Dataset records:

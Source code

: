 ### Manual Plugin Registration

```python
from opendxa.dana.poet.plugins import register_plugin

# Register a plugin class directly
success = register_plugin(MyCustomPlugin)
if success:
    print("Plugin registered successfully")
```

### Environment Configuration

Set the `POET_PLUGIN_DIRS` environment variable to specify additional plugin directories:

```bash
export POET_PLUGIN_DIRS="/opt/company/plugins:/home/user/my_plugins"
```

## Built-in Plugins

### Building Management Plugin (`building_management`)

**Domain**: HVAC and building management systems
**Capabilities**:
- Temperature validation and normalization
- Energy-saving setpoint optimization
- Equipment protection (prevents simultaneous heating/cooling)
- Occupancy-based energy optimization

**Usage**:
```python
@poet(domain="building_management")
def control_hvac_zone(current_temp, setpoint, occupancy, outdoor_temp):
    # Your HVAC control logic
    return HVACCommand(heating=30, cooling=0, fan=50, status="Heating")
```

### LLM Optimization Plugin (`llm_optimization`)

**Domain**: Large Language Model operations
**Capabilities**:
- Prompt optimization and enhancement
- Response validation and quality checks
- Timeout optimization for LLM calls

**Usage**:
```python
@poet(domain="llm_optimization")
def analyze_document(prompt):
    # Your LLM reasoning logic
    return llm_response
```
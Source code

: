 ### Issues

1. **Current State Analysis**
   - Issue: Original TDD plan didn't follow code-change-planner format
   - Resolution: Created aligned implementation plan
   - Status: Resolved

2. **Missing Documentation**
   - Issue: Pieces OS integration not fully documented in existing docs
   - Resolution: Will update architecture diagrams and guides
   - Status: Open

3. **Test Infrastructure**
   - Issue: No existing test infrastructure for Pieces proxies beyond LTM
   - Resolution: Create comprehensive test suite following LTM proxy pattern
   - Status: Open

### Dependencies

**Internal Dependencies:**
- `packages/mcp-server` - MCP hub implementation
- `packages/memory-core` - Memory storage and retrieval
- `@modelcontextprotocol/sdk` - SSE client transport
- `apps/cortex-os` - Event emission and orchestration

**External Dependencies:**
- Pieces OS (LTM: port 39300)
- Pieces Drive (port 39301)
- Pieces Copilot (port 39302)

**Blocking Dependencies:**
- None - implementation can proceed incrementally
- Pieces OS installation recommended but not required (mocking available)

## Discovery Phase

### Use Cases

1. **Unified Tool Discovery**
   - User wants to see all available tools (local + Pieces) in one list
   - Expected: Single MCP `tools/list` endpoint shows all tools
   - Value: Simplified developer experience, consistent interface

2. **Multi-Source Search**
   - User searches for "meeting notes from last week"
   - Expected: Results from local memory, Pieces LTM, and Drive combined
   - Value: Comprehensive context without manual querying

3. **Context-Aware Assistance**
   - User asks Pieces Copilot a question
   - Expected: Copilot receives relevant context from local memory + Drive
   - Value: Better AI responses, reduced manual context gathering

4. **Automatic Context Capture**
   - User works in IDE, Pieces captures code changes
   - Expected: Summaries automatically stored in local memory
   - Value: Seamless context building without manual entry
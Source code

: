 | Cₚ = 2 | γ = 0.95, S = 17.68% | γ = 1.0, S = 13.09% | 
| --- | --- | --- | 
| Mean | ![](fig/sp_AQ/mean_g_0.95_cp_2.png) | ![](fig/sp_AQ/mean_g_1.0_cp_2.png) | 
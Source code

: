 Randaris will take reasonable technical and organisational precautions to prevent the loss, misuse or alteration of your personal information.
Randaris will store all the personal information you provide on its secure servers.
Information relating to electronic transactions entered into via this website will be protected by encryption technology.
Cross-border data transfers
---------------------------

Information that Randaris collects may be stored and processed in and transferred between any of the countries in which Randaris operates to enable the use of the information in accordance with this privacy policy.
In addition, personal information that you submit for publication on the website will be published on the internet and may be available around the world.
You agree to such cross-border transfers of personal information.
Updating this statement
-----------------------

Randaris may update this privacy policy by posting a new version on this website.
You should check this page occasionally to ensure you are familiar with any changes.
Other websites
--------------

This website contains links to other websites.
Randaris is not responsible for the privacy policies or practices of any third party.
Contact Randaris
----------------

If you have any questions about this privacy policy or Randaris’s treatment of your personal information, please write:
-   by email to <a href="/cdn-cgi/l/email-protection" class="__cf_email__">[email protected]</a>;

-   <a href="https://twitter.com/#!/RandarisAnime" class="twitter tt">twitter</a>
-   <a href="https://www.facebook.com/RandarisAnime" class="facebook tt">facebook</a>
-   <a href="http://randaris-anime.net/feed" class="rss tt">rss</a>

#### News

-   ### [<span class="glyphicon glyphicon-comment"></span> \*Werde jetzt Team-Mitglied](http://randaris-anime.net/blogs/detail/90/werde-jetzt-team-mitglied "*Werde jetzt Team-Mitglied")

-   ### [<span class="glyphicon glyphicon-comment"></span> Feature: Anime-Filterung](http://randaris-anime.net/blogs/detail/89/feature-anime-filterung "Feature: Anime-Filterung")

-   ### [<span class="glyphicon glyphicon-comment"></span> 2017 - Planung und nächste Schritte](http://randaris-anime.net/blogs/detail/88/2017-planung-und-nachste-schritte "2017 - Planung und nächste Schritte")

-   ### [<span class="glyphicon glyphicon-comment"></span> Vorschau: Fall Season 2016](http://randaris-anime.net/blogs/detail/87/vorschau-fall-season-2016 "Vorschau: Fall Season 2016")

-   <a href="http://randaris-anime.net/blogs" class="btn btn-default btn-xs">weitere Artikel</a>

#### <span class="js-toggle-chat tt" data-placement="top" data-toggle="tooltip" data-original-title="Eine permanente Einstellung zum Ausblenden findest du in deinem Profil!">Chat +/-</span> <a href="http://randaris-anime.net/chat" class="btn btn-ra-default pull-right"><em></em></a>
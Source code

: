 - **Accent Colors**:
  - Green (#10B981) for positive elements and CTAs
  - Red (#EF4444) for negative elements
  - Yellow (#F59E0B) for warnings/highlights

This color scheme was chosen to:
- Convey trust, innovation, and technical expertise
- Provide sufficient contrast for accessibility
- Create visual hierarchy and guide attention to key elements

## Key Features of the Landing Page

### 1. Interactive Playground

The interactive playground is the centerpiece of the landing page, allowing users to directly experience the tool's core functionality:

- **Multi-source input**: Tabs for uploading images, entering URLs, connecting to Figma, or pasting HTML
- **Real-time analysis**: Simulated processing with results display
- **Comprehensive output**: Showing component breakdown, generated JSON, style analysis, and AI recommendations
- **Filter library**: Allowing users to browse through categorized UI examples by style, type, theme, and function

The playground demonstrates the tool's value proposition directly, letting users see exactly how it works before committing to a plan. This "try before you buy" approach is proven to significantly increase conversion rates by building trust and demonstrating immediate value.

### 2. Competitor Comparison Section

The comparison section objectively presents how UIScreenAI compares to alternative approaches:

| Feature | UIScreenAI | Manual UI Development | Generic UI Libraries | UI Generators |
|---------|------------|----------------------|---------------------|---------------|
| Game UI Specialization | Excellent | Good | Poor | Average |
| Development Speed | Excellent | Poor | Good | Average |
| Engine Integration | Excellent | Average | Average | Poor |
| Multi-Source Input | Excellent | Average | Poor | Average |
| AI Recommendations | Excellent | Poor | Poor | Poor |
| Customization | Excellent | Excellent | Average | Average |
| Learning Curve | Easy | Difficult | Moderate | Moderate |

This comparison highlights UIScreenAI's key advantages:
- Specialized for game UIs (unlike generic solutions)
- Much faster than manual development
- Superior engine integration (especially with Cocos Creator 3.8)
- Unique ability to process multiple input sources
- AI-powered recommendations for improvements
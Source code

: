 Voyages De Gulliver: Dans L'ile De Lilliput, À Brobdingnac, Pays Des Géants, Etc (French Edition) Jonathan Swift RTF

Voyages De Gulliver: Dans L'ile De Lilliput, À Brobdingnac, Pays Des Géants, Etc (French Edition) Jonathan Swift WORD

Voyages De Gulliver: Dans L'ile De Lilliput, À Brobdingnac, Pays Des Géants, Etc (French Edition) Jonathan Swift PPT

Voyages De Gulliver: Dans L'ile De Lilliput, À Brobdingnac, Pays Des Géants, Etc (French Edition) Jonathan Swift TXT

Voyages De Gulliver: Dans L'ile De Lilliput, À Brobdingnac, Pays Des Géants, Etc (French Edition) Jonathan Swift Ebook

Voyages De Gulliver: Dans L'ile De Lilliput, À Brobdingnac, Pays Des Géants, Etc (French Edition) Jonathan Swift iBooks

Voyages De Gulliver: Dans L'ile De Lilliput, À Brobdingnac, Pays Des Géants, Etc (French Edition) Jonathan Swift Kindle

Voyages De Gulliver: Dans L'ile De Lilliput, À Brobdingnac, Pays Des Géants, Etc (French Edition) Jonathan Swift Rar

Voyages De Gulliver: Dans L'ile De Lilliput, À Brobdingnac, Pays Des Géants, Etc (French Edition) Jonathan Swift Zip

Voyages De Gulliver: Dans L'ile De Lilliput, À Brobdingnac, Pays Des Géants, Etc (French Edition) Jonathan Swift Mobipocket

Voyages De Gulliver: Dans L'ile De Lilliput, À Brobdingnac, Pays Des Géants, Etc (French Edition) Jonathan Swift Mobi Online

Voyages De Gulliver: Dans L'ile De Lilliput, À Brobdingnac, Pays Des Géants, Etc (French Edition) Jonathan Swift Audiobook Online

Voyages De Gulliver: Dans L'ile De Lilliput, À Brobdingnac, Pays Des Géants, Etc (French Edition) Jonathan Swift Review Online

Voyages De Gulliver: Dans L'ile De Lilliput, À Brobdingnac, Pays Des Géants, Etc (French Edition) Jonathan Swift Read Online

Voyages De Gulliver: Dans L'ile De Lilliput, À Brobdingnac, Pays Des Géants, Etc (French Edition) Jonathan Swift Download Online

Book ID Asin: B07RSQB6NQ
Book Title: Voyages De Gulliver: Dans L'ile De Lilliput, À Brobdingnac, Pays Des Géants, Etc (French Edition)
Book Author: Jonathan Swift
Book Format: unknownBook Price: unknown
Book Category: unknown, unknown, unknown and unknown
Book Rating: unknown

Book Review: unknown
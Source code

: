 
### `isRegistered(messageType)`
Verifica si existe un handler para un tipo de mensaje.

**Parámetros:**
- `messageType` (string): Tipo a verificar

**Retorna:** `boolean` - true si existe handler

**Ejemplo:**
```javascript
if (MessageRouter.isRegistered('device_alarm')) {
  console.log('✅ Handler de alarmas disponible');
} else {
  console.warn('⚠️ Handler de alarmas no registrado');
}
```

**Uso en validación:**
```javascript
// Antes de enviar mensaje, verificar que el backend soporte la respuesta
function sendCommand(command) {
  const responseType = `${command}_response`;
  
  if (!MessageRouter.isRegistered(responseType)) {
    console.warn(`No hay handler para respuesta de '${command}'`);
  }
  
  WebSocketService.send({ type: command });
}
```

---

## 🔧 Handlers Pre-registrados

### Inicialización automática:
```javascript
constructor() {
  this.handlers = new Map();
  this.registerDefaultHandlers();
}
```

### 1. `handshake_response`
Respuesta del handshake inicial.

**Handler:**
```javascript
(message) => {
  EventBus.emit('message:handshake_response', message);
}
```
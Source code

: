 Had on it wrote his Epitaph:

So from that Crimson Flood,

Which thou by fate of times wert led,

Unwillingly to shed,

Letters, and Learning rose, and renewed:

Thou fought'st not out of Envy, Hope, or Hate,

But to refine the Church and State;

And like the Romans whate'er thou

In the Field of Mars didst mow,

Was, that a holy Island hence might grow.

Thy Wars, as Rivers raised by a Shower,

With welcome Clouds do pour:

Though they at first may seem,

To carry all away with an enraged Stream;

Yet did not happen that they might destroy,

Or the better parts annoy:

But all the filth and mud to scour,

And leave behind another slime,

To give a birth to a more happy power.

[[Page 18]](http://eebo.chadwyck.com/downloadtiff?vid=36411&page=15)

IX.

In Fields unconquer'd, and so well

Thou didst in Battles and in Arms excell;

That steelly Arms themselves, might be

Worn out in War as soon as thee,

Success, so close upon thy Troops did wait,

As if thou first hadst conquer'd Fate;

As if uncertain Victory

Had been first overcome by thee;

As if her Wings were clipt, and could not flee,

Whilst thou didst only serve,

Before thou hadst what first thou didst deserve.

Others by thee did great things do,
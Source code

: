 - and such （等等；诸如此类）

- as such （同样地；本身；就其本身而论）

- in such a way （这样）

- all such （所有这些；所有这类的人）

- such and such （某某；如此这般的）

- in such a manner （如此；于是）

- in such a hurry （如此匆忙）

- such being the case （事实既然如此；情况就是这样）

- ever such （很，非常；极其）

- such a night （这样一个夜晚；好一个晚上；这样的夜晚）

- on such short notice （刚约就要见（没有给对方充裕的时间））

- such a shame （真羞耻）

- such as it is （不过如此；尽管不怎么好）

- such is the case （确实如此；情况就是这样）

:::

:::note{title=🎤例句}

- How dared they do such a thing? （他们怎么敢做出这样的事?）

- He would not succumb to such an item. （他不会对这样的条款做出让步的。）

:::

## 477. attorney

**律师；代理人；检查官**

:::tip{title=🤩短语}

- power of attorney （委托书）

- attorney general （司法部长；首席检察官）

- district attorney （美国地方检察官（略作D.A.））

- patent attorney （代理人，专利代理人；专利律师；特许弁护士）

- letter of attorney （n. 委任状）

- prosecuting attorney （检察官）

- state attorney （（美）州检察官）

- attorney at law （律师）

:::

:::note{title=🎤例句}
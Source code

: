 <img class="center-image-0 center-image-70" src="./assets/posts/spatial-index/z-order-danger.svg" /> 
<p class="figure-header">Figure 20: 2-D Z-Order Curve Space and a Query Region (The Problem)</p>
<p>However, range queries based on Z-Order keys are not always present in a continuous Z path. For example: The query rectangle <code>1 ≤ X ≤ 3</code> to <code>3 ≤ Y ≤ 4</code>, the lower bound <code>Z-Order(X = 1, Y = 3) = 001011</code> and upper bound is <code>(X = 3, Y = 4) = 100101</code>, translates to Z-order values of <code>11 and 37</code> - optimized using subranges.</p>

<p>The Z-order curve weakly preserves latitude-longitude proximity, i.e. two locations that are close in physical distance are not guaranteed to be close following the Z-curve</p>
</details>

Aim of the exercise »
Give only the lines from the one holding "Tipo a verificar" through the one holding "But all the", each restated exactly as it appears above.

Exercise output »
- `messageType` (string): Tipo a verificar

**Retorna:** `boolean` - true si existe handler

**Ejemplo:**
```javascript
if (MessageRouter.isRegistered('device_alarm')) {
  console.log('✅ Handler de alarmas disponible');
} else {
  console.warn('⚠️ Handler de alarmas no registrado');
}
```

**Uso en validación:**
```javascript
// Antes de enviar mensaje, verificar que el backend soporte la respuesta
function sendCommand(command) {
  const responseType = `${command}_response`;
  
  if (!MessageRouter.isRegistered(responseType)) {
    console.warn(`No hay handler para respuesta de '${command}'`);
  }
  
  WebSocketService.send({ type: command });
}
```

---

## 🔧 Handlers Pre-registrados

### Inicialización automática:
```javascript
constructor() {
  this.handlers = new Map();
  this.registerDefaultHandlers();
}
```

### 1. `handshake_response`
Respuesta del handshake inicial.

**Handler:**
```javascript
(message) => {
  EventBus.emit('message:handshake_response', message);
}
```
Source code

: Had on it wrote his Epitaph:

So from that Crimson Flood,

Which thou by fate of times wert led,

Unwillingly to shed,

Letters, and Learning rose, and renewed:

Thou fought'st not out of Envy, Hope, or Hate,

But to refine the Church and State;

And like the Romans whate'er thou

In the Field of Mars didst mow,

Was, that a holy Island hence might grow.

Thy Wars, as Rivers raised by a Shower,

With welcome Clouds do pour:

Though they at first may seem,

To carry all away with an enraged Stream;

Yet did not happen that they might destroy,

Or the better parts annoy:

But all the filth and mud to scour,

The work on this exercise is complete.